[Start of section]

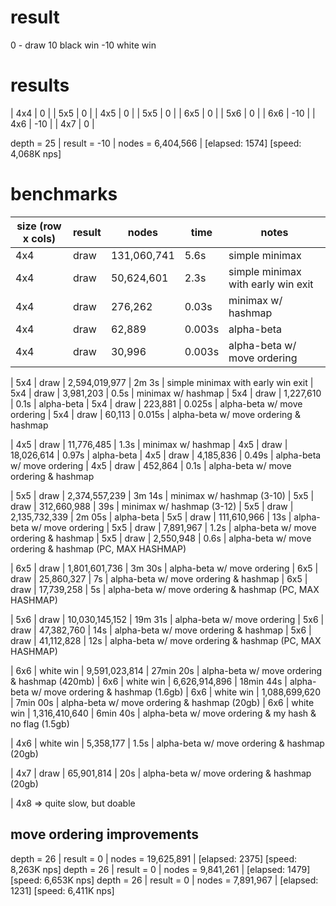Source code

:# result

0 - draw
10 black win
-10 white win

# results

| 4x4 |   0 |
| 5x5 |   0 |
| 4x5 |   0 |
| 5x5 |   0 |
| 6x5 |   0 |
| 5x6 |   0 |
| 6x6 | -10 |
| 4x6 | -10 |
| 4x7 |   0 |

depth = 25 | result =    -10 | nodes = 6,404,566    | [elapsed: 1574] [speed: 4,068K nps]

# benchmarks

| size (row x cols) | result | nodes | time | notes
|-|-|-|-|-|
| 4x4 | draw | 131,060,741 | 5.6s   | simple minimax
| 4x4 | draw |  50,624,601 | 2.3s   | simple minimax with early win exit
| 4x4 | draw |     276,262 | 0.03s  | minimax w/ hashmap
| 4x4 | draw |      62,889 | 0.003s | alpha-beta
| 4x4 | draw |      30,996 | 0.003s | alpha-beta w/ move ordering

| 5x4 | draw | 2,594,019,977 | 2m 3s  | simple minimax with early win exit
| 5x4 | draw |     3,981,203 | 0.5s   | minimax w/ hashmap
| 5x4 | draw |     1,227,610 | 0.1s   | alpha-beta
| 5x4 | draw |       223,881 | 0.025s | alpha-beta w/ move ordering
| 5x4 | draw |        60,113 | 0.015s | alpha-beta w/ move ordering & hashmap

| 4x5 | draw | 11,776,485 | 1.3s  | minimax w/ hashmap
| 4x5 | draw | 18,026,614 | 0.97s | alpha-beta
| 4x5 | draw |  4,185,836 | 0.49s | alpha-beta w/ move ordering
| 4x5 | draw |    452,864 | 0.1s  | alpha-beta w/ move ordering & hashmap

| 5x5 | draw | 2,374,557,239 | 3m 14s | minimax w/ hashmap (3-10)
| 5x5 | draw |   312,660,988 |    39s | minimax w/ hashmap (3-12)
| 5x5 | draw | 2,135,732,339 | 2m 05s | alpha-beta
| 5x5 | draw |   111,610,966 |    13s | alpha-beta w/ move ordering
| 5x5 | draw |     7,891,967 |   1.2s | alpha-beta w/ move ordering & hashmap
| 5x5 | draw |     2,550,948 |   0.6s | alpha-beta w/ move ordering & hashmap (PC, MAX HASHMAP)

| 6x5 | draw |  1,801,601,736 | 3m 30s | alpha-beta w/ move ordering
| 6x5 | draw |     25,860,327 |     7s | alpha-beta w/ move ordering & hashmap
| 6x5 | draw |     17,739,258 |     5s | alpha-beta w/ move ordering & hashmap (PC, MAX HASHMAP)

| 5x6 | draw | 10,030,145,152 | 19m 31s | alpha-beta w/ move ordering
| 5x6 | draw |     47,382,760 |     14s | alpha-beta w/ move ordering & hashmap
| 5x6 | draw |     41,112,828 |     12s | alpha-beta w/ move ordering & hashmap (PC, MAX HASHMAP)

| 6x6 | white win | 9,591,023,814 | 27min 20s | alpha-beta w/ move ordering & hashmap (420mb)
| 6x6 | white win | 6,626,914,896 | 18min 44s | alpha-beta w/ move ordering & hashmap (1.6gb)
| 6x6 | white win | 1,088,699,620 |  7min 00s | alpha-beta w/ move ordering & hashmap (20gb)
| 6x6 | white win | 1,316,410,640 |  6min 40s | alpha-beta w/ move ordering & my hash & no flag (1.5gb)

| 4x6 | white win | 5,358,177 | 1.5s | alpha-beta w/ move ordering & hashmap (20gb)

| 4x7 | draw | 65,901,814 | 20s | alpha-beta w/ move ordering & hashmap (20gb)

| 4x8 => quite slow, but doable

## move ordering improvements

depth = 26 | result =      0 | nodes = 19,625,891   | [elapsed: 2375] [speed: 8,263K nps]
depth = 26 | result =      0 | nodes = 9,841,261    | [elapsed: 1479] [speed: 6,653K nps]
depth = 26 | result =      0 | nodes = 7,891,967    | [elapsed: 1231] [speed: 6,411K nps]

[End of section]

What is needed =>
Return the lines above exactly; the images are not part of the copy.

Expected output =>
Source code

:# result

0 - draw
10 black win
-10 white win

# results

| 4x4 |   0 |
| 5x5 |   0 |
| 4x5 |   0 |
| 5x5 |   0 |
| 6x5 |   0 |
| 5x6 |   0 |
| 6x6 | -10 |
| 4x6 | -10 |
| 4x7 |   0 |

depth = 25 | result =    -10 | nodes = 6,404,566    | [elapsed: 1574] [speed: 4,068K nps]

# benchmarks

| size (row x cols) | result | nodes | time | notes
|-|-|-|-|-|
| 4x4 | draw | 131,060,741 | 5.6s   | simple minimax
| 4x4 | draw |  50,624,601 | 2.3s   | simple minimax with early win exit
| 4x4 | draw |     276,262 | 0.03s  | minimax w/ hashmap
| 4x4 | draw |      62,889 | 0.003s | alpha-beta
| 4x4 | draw |      30,996 | 0.003s | alpha-beta w/ move ordering

| 5x4 | draw | 2,594,019,977 | 2m 3s  | simple minimax with early win exit
| 5x4 | draw |     3,981,203 | 0.5s   | minimax w/ hashmap
| 5x4 | draw |     1,227,610 | 0.1s   | alpha-beta
| 5x4 | draw |       223,881 | 0.025s | alpha-beta w/ move ordering
| 5x4 | draw |        60,113 | 0.015s | alpha-beta w/ move ordering & hashmap

| 4x5 | draw | 11,776,485 | 1.3s  | minimax w/ hashmap
| 4x5 | draw | 18,026,614 | 0.97s | alpha-beta
| 4x5 | draw |  4,185,836 | 0.49s | alpha-beta w/ move ordering
| 4x5 | draw |    452,864 | 0.1s  | alpha-beta w/ move ordering & hashmap

| 5x5 | draw | 2,374,557,239 | 3m 14s | minimax w/ hashmap (3-10)
| 5x5 | draw |   312,660,988 |    39s | minimax w/ hashmap (3-12)
| 5x5 | draw | 2,135,732,339 | 2m 05s | alpha-beta
| 5x5 | draw |   111,610,966 |    13s | alpha-beta w/ move ordering
| 5x5 | draw |     7,891,967 |   1.2s | alpha-beta w/ move ordering & hashmap
| 5x5 | draw |     2,550,948 |   0.6s | alpha-beta w/ move ordering & hashmap (PC, MAX HASHMAP)

| 6x5 | draw |  1,801,601,736 | 3m 30s | alpha-beta w/ move ordering
| 6x5 | draw |     25,860,327 |     7s | alpha-beta w/ move ordering & hashmap
| 6x5 | draw |     17,739,258 |     5s | alpha-beta w/ move ordering & hashmap (PC, MAX HASHMAP)

| 5x6 | draw | 10,030,145,152 | 19m 31s | alpha-beta w/ move ordering
| 5x6 | draw |     47,382,760 |     14s | alpha-beta w/ move ordering & hashmap
| 5x6 | draw |     41,112,828 |     12s | alpha-beta w/ move ordering & hashmap (PC, MAX HASHMAP)

| 6x6 | white win | 9,591,023,814 | 27min 20s | alpha-beta w/ move ordering & hashmap (420mb)
| 6x6 | white win | 6,626,914,896 | 18min 44s | alpha-beta w/ move ordering & hashmap (1.6gb)
| 6x6 | white win | 1,088,699,620 |  7min 00s | alpha-beta w/ move ordering & hashmap (20gb)
| 6x6 | white win | 1,316,410,640 |  6min 40s | alpha-beta w/ move ordering & my hash & no flag (1.5gb)

| 4x6 | white win | 5,358,177 | 1.5s | alpha-beta w/ move ordering & hashmap (20gb)

| 4x7 | draw | 65,901,814 | 20s | alpha-beta w/ move ordering & hashmap (20gb)

| 4x8 => quite slow, but doable

## move ordering improvements

depth = 26 | result =      0 | nodes = 19,625,891   | [elapsed: 2375] [speed: 8,263K nps]
depth = 26 | result =      0 | nodes = 9,841,261    | [elapsed: 1479] [speed: 6,653K nps]
depth = 26 | result =      0 | nodes = 7,891,967    | [elapsed: 1231] [speed: 6,411K nps]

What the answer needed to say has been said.